Re: [RFC PATCH] sched/fair: dynamically scale the period of cache work
From: Chen, Yu C
Date: Mon Apr 13 2026 - 04:41:05 EST
Hi Jianyong,
On 4/13/2026 3:23 PM, Jianyong Wu wrote:
When a preferred LLC is selected and remains stable, task_cache_work does
not need to run frequently. Because it scans all system CPUs for
computation, high-frequency execution hurts performance. We thus reduce
the scan rate in such cases.
On the other hand, if the preferred node becomes suboptimal, we should
increase the scan frequency to quickly find a better placement. The scan
period is therefore dynamically adjusted.
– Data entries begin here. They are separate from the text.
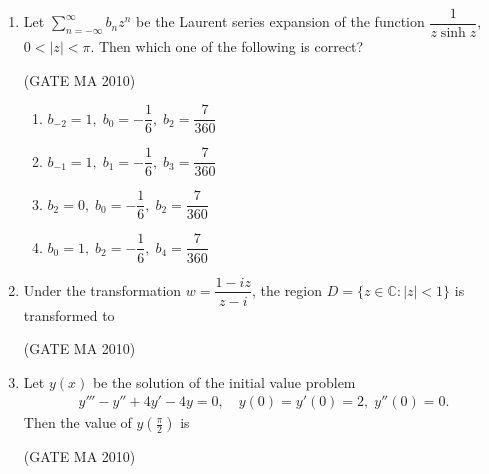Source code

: \documentclass[journal,12pt,onecolumn]{IEEEtran}
\theoremstyle{remark}
\begin{document}
\begin{flushleft}
\begin{enumerate}
\item Let $\sum\limits_{n=-\infty}^{\infty} b_n z^n$ be the Laurent series expansion of the function $\dfrac{1}{z\sinh z}$, $0<\lvert z\rvert<\pi$. Then which one of the following is correct? \underline{\hspace{2cm}}

\hfill(GATE MA 2010)

\begin{enumerate}
\item $b_{-2}=1,\; b_0=-\dfrac{1}{6},\; b_2=\dfrac{7}{360}$
\item $b_{-1}=1,\; b_1=-\dfrac{1}{6},\; b_3=\dfrac{7}{360}$
\item $b_2=0,\; b_0=-\dfrac{1}{6},\; b_2=\dfrac{7}{360}$
\item $b_0=1,\; b_2=-\dfrac{1}{6},\; b_4=\dfrac{7}{360}$
\end{enumerate}

\item Under the transformation $w=\dfrac{1-iz}{z-i}$, the region $D=\{z\in\mathbb{C}\colon\lvert z\rvert<1\}$ is transformed to \underline{\hspace{2cm}}

\hfill(GATE MA 2010)

\begin{enumerate}
\end{enumerate}
\newpage
\item Let $y(x)$ be the solution of the initial value problem
\begin{align*}
y'''-y''+4y'-4y=0,\quad y(0)=y'(0)=2,\; y''(0)=0.
\end{align*}
Then the value of $y\left(\tfrac{\pi}{2}\right)$ is \underline{\hspace{2cm}}

\hfill(GATE MA 2010)


\end{enumerate}
\end{flushleft}
\end{document}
Signed-off-by: Jianyong Wu <wujianyong@xxxxxxxx>
---
Hi ChenYu, Tim, Gengkun,
I have another approach to address this issue, based on the observation
that the scan work can be canceled if the preferred node is stable.This
patch merely demonstrates the idea, but still needs more testing to
verify its functionality. I'm sending it out early to gather feedback and
opinions.
Thanks for providing this patch.
if (work->next == work) {
@@ -1728,7 +1734,7 @@ static void task_cache_work(struct callback_head *work)
struct task_struct *p = current, *cur;
unsigned long curr_m_a_occ = 0;
struct mm_struct *mm = p->mm;
- unsigned long m_a_occ = 0;
+ unsigned long m_a_occ = 0, need_scan = 0, now;
cpumask_var_t cpus;
u64 t0, scan_cost;
@@ -1753,6 +1759,12 @@ static void task_cache_work(struct callback_head *work)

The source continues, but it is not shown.